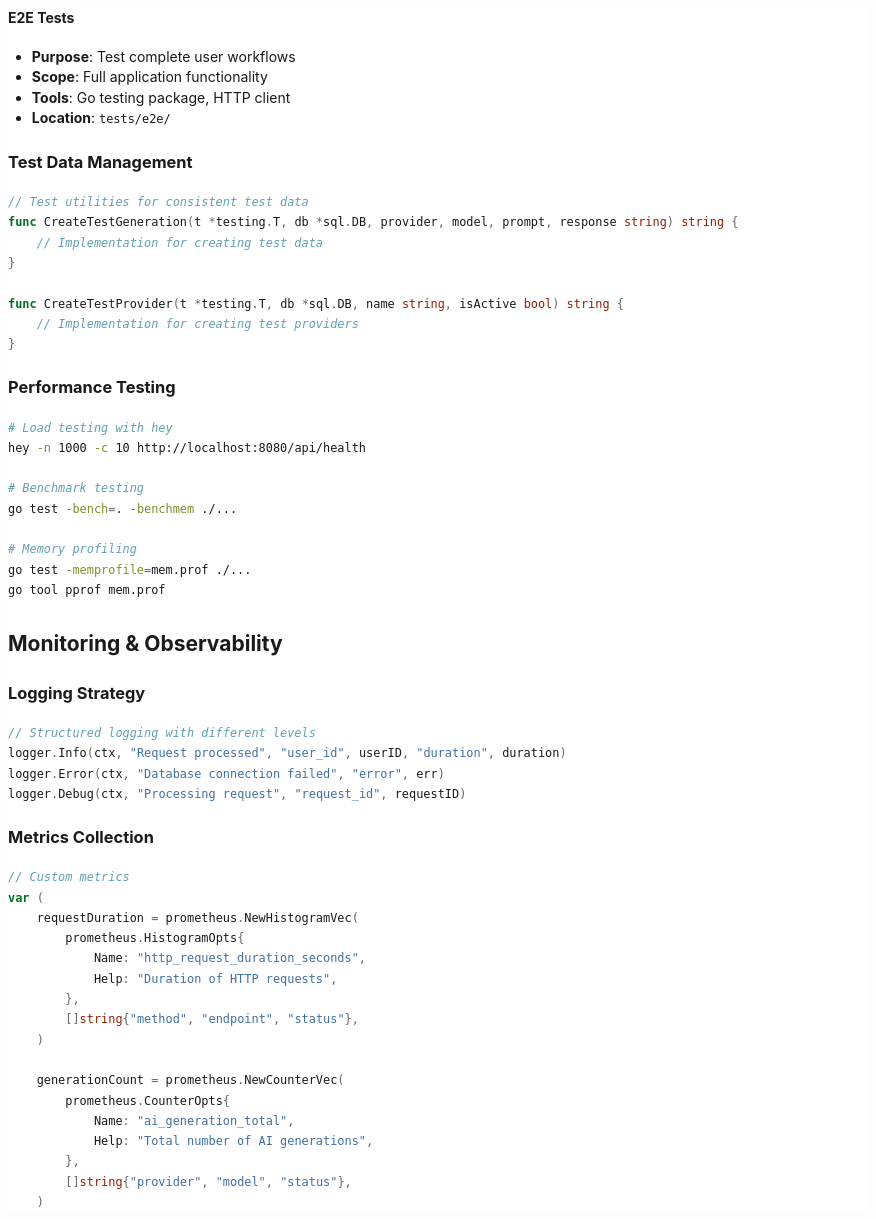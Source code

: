 #### E2E Tests
- **Purpose**: Test complete user workflows
- **Scope**: Full application functionality
- **Tools**: Go testing package, HTTP client
- **Location**: `tests/e2e/`

### Test Data Management

```go
// Test utilities for consistent test data
func CreateTestGeneration(t *testing.T, db *sql.DB, provider, model, prompt, response string) string {
    // Implementation for creating test data
}

func CreateTestProvider(t *testing.T, db *sql.DB, name string, isActive bool) string {
    // Implementation for creating test providers
}
```

### Performance Testing

```bash
# Load testing with hey
hey -n 1000 -c 10 http://localhost:8080/api/health

# Benchmark testing
go test -bench=. -benchmem ./...

# Memory profiling
go test -memprofile=mem.prof ./...
go tool pprof mem.prof
```

## Monitoring & Observability

### Logging Strategy

```go
// Structured logging with different levels
logger.Info(ctx, "Request processed", "user_id", userID, "duration", duration)
logger.Error(ctx, "Database connection failed", "error", err)
logger.Debug(ctx, "Processing request", "request_id", requestID)
```

### Metrics Collection

```go
// Custom metrics
var (
    requestDuration = prometheus.NewHistogramVec(
        prometheus.HistogramOpts{
            Name: "http_request_duration_seconds",
            Help: "Duration of HTTP requests",
        },
        []string{"method", "endpoint", "status"},
    )
    
    generationCount = prometheus.NewCounterVec(
        prometheus.CounterOpts{
            Name: "ai_generation_total",
            Help: "Total number of AI generations",
        },
        []string{"provider", "model", "status"},
    )
```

------------------------

### EXERCISE AIM
How many lines in the data above contain the word "Help"? Reply with only that figure.

### RESULT OF THIS EXERCISE
2